Ancien flic viré pour corruption, Joong-ho s’est reconverti dans un métier d’avenir. Suivant le précepte « Travailler plus pour gagner plus », notre homme est devenu… maquereau. Armé d’un portable, il aboie des ordres à un assistant demeuré qu’il surnomme gentiment « Tête de nœud », manage à coups de pompe une équipe de call-girls, prend les rencards, dispatche les filles, distribue les mandales aux mauvais payeurs… La routine, quoi. Quand des filles de son réseau disparaissent, Joong-ho mène l’enquête, histoire de ne pas laisser bousiller son outil de travail. Mais lorsqu’il comprend que toutes les victimes avaient rendez-vous avec le même client, Joong-ho se met en tête de retrouver Mi-jin, partie faire une passe avec le tueur présumé, un serial killer souriant, poli, mais absolument terrifiant…

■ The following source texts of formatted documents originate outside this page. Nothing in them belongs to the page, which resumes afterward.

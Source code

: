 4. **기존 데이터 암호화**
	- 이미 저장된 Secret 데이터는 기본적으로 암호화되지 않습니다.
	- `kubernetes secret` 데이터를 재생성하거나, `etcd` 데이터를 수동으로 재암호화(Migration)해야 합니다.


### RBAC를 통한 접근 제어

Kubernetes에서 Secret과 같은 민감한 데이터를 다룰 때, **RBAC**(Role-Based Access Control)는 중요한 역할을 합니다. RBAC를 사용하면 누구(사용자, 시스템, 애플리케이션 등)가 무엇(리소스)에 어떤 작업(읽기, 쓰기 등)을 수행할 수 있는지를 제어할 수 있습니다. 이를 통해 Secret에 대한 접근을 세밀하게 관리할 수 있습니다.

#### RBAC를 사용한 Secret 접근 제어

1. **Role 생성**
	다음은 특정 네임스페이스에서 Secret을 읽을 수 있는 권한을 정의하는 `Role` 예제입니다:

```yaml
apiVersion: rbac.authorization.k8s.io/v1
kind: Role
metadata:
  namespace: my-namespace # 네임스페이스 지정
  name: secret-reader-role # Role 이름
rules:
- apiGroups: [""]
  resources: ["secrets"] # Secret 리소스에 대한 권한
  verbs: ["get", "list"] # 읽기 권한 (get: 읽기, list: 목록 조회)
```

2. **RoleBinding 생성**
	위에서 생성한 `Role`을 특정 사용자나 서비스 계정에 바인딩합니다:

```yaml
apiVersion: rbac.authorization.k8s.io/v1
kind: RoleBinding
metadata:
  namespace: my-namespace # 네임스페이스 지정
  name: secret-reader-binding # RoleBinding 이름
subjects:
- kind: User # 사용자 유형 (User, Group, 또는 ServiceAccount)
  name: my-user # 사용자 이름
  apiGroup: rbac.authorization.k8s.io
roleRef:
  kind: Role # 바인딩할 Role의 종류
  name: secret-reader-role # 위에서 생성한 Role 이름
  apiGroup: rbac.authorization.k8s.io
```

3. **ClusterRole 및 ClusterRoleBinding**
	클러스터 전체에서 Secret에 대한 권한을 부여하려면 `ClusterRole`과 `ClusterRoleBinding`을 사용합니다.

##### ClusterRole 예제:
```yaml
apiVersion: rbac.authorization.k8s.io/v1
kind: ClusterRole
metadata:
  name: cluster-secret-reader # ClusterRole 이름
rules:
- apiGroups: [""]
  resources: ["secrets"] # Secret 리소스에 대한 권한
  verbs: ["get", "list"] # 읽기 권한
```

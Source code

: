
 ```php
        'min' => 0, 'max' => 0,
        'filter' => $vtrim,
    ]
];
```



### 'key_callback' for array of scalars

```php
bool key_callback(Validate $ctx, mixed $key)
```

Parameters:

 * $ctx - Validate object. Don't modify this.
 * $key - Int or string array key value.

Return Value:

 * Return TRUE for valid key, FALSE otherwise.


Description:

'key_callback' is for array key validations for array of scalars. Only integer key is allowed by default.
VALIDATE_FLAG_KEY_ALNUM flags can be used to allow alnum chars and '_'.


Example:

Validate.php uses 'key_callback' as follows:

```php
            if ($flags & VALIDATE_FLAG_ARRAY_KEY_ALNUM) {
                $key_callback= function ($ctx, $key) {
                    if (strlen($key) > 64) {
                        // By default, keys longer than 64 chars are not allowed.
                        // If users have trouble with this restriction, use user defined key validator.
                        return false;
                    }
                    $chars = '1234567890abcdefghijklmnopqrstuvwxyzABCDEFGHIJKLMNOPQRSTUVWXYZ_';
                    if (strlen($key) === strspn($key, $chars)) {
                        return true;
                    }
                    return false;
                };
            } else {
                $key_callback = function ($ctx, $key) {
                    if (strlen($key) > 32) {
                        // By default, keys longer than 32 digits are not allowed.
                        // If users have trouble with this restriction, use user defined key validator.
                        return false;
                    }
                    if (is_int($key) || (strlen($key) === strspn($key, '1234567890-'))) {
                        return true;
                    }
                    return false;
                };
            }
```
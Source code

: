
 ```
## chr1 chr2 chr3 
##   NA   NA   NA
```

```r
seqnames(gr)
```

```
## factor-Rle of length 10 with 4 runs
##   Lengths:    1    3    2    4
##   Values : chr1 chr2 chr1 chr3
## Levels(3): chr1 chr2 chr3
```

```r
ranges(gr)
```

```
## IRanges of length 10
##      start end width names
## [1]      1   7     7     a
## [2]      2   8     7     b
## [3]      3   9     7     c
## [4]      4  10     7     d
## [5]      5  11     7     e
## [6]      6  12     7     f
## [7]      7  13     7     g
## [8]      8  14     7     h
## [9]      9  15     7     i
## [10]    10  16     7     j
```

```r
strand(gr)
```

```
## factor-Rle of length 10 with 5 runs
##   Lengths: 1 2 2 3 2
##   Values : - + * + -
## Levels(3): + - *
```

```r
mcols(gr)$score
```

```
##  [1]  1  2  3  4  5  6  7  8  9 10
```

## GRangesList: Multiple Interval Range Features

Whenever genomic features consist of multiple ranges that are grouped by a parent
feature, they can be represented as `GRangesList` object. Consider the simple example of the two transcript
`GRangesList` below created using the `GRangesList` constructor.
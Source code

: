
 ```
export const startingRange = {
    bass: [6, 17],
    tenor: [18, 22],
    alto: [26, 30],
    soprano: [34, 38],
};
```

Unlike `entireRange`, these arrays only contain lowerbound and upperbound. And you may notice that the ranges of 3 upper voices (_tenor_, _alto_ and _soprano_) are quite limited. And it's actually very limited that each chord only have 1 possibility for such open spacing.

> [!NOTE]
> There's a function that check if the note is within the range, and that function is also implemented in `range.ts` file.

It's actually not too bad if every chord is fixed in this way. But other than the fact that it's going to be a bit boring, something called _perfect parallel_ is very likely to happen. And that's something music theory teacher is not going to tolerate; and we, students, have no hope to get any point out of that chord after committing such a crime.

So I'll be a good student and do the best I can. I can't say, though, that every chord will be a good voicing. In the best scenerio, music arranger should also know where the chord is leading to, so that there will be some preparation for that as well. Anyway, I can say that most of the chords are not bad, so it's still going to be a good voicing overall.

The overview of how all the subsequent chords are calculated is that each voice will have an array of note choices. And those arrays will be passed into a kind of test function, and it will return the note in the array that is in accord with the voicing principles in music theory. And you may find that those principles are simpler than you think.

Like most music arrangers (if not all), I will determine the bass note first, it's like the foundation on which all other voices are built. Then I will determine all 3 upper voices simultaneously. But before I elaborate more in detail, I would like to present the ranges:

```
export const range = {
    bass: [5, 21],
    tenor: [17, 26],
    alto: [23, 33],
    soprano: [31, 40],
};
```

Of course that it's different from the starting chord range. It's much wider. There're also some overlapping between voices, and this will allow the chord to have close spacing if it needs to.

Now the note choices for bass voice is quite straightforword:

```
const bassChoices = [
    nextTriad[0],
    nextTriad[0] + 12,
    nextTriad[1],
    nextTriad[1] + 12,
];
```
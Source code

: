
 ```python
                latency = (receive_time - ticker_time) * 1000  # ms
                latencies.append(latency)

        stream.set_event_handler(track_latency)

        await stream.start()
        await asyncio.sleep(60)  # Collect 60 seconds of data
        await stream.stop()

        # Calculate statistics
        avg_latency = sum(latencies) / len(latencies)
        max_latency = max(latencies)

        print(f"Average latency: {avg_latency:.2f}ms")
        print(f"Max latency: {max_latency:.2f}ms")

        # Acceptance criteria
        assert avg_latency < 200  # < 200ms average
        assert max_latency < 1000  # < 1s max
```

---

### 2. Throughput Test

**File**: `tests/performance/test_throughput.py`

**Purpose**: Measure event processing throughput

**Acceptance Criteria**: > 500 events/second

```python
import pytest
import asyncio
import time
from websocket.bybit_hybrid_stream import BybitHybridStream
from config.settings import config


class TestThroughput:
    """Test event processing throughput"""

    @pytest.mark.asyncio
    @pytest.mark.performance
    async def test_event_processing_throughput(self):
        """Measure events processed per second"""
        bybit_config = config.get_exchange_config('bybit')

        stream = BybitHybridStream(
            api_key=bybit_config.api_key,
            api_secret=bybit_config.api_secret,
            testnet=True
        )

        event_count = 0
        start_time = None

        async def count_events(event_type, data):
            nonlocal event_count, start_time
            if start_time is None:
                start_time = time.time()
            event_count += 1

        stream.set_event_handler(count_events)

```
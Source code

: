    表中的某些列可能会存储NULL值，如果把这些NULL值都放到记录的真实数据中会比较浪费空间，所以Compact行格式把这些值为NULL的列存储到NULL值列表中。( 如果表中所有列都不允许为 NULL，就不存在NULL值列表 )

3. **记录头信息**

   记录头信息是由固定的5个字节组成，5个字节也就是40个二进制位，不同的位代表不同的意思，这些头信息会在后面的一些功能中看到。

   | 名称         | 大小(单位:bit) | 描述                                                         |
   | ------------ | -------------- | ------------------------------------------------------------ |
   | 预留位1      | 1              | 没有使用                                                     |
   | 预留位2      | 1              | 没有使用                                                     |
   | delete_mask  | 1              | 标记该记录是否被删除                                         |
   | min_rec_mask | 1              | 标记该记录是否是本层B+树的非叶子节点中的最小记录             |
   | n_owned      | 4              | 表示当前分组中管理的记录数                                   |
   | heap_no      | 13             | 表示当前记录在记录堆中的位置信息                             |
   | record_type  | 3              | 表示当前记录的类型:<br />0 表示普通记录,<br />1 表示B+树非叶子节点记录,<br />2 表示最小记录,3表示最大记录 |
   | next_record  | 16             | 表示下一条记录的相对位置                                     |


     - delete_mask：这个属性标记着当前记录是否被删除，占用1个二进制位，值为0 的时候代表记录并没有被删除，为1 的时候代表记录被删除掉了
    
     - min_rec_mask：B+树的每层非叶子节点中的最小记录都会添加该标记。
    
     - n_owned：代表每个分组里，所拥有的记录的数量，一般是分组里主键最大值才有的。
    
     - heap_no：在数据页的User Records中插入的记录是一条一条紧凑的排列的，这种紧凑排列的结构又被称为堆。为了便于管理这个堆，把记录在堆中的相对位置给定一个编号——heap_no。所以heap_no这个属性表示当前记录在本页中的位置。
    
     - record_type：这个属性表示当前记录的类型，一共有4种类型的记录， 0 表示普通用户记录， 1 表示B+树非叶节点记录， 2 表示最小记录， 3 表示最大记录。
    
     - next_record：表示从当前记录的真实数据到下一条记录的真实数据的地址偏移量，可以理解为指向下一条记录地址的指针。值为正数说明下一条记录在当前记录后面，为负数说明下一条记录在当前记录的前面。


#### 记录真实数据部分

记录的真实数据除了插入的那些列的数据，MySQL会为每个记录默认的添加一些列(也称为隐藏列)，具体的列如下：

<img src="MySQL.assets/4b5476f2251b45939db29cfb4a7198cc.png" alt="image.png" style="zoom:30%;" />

The Chaser est un roller-coaster. Deux heures de frappes répétées dans le plexus, de rebondissements, de montées d’adrénaline, de fausses pistes, de coups de théâtre tordus, dans une ambiance pluvieuse et glauquissime à la Se7en. On en sort comme si on était passé dans le tambour de la machine à laver, mode cycle long. En fait, le film est une longue course-poursuite, un truc speed, pensé et construit pour mettre les personnages et les spectateurs hors d’haleine. Très malin, Na Hong-jin révèle vite l’identité du serial killer, qui se fait arrêter par les flics, et se concentre sur l’énergie, la puissance de deux forces antagonistes en mouvement : le mac et le tueur qui tente de lui échapper pour finir une victime avec son marteau. Même s’il marque une pause dans un commissariat ou avec des scènes bizarrement burlesques, Na Hong-jin fonce pied au plancher vers une fin énorme. Excellent metteur en scène, il se révèle un scénariste sous influence (il a dû revoir Se7en en boucle, mais aussi Memories of Murder, New York, 2 heures du matin ou la série « 24 heures chrono »), mais il est capable d’écrire des séquences tétanisantes. Au début, son anti-héros jette une de ses filles dans la gueule du loup et la call-girl doit le prévenir avec son téléphone une fois dans l’antre du monstre. Mais bientôt, celle-ci se retrouve piégée dans la salle de bain : son portable ne passe pas ! C’est simple, efficace, effroyable. Na Hong-jin ponctue son film d’idées tordues, mais se plante néanmoins avec deux coups de théâtre ratés (que je vous révélerai pas) qui gâchent un peu le plaisir. Mais qui ne parviennent heureusement pas à ternir ce film noir et lumineux, un des thrillers les plus efficaces vus depuis des lustres.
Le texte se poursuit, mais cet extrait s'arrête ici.